Jakarta – Divisi Profesi dan Pengamanan (Propam) Polri telah menuntaskan sidang Komisi Kode Etik Profesi (KKEP) terhadap enam anggota Satuan Pelayanan Markas (Yanma) terkait kasus pengeroyokan dua “mata elang” (debt collector) di Kalibata, Jakarta Selatan, yang berujung pada kematian. Dua polisi dijatuhi sanksi Pemberhentian Tidak Dengan Hormat (PTDH), sementara empat lainnya dimutasi dan didemosi selama lima tahun.
Kepala Bagian Penerangan Umum Divisi Humas Polri, Komisaris Besar Erdi Chaniago, menjelaskan bahwa dua personel yang dipecat adalah Brigadir IAM dan Brigadir Dua (Bripda) AMZ. Sementara itu, Bripda MIAB, Bripda ZGW, Bripda BN, dan Bripda JLA menerima sanksi mutasi dan demosi.

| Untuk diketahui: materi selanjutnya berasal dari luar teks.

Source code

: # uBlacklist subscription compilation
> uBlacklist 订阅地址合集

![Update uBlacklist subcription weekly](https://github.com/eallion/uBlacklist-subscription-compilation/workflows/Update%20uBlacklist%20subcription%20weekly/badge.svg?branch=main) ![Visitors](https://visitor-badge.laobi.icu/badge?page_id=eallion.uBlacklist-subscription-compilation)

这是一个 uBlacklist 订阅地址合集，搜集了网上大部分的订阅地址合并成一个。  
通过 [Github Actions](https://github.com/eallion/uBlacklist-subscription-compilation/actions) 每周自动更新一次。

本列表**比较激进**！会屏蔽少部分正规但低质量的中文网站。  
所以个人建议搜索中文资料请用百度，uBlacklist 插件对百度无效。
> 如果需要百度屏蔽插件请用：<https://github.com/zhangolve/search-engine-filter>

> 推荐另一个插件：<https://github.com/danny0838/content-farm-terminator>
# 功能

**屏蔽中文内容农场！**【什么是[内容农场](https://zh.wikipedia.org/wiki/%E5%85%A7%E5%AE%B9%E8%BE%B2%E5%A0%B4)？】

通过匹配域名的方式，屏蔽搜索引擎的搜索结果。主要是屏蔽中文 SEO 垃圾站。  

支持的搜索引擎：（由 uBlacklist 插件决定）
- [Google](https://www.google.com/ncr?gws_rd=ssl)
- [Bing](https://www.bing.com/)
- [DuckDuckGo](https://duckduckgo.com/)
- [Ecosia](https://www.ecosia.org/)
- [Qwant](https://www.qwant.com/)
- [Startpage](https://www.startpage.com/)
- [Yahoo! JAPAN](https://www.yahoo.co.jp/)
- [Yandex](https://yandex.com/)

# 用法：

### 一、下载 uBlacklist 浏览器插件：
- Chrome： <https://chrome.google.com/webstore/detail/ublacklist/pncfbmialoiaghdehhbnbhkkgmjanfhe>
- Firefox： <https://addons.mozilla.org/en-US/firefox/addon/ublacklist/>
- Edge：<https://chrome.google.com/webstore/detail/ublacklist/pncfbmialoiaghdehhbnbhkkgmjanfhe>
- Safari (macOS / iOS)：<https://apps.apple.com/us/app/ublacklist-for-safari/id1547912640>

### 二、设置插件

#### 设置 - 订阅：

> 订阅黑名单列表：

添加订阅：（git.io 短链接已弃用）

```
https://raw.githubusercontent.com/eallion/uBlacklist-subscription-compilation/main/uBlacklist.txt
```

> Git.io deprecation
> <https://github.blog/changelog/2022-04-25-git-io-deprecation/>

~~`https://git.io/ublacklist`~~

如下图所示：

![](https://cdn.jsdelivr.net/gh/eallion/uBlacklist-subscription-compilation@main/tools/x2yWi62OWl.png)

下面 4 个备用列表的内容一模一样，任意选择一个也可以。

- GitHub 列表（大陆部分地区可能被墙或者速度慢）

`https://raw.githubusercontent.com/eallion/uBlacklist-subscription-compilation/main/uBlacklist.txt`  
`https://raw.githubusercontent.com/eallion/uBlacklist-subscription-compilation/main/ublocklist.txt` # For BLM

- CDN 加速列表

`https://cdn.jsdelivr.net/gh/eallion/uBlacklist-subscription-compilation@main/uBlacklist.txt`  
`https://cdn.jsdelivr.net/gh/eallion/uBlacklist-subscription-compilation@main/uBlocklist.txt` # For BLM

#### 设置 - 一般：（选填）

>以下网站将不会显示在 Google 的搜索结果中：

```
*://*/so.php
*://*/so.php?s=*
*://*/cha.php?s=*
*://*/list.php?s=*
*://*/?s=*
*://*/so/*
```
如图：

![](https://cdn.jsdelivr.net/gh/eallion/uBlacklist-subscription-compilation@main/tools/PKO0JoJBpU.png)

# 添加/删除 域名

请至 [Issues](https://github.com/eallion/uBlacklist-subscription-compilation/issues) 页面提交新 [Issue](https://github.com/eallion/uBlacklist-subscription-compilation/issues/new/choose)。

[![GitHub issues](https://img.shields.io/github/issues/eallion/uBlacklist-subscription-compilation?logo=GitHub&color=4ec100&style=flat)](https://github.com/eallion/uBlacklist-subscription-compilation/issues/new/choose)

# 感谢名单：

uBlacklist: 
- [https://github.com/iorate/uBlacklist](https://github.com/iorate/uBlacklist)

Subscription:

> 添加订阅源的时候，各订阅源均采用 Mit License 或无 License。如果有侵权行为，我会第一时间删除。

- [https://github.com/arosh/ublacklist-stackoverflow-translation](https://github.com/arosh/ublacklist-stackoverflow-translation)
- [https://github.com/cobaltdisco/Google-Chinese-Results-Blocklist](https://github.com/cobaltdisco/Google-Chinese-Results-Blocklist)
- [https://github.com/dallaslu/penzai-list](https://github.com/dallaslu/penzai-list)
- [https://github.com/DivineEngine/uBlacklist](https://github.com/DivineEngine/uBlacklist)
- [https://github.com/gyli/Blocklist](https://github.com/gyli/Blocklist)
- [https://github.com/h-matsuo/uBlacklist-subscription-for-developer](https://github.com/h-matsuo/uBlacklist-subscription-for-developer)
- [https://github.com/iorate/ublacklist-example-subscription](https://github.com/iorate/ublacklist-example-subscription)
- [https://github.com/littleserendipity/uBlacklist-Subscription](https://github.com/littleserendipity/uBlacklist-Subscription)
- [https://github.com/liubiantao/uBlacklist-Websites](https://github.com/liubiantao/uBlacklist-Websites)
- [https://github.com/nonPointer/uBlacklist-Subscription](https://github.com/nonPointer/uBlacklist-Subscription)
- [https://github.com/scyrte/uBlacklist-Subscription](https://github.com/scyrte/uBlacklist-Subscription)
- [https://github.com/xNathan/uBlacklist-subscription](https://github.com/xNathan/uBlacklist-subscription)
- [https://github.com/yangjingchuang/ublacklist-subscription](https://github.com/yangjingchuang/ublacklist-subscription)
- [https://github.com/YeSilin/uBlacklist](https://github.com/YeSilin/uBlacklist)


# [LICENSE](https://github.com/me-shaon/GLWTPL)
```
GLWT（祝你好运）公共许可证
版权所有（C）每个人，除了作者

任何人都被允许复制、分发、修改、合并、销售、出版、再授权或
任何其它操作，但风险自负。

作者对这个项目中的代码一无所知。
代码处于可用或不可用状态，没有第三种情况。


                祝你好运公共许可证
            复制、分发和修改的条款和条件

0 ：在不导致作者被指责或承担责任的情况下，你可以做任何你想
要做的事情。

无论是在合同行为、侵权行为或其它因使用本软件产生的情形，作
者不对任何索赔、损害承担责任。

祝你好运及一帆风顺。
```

Sidang KKEP mengungkap bahwa keempat personel yang dimutasi dan didemosi hanya mengikuti ajakan dari senior mereka. “Keempatnya hanya mengikuti ajakan senior untuk menolong Bripda AMZ,” ujar Erdi di Mabes Polri, Rabu (17/12/2025).
Kejadian bermula ketika dua debt collector memberhentikan AMZ, yang merupakan pemilik motor Nmax berwarna hitam. AMZ kemudian meminta bantuan IAM, yang selanjutnya mengajak empat rekannya ke lokasi kejadian di seberang Taman Makam Pahlawan Kalibata.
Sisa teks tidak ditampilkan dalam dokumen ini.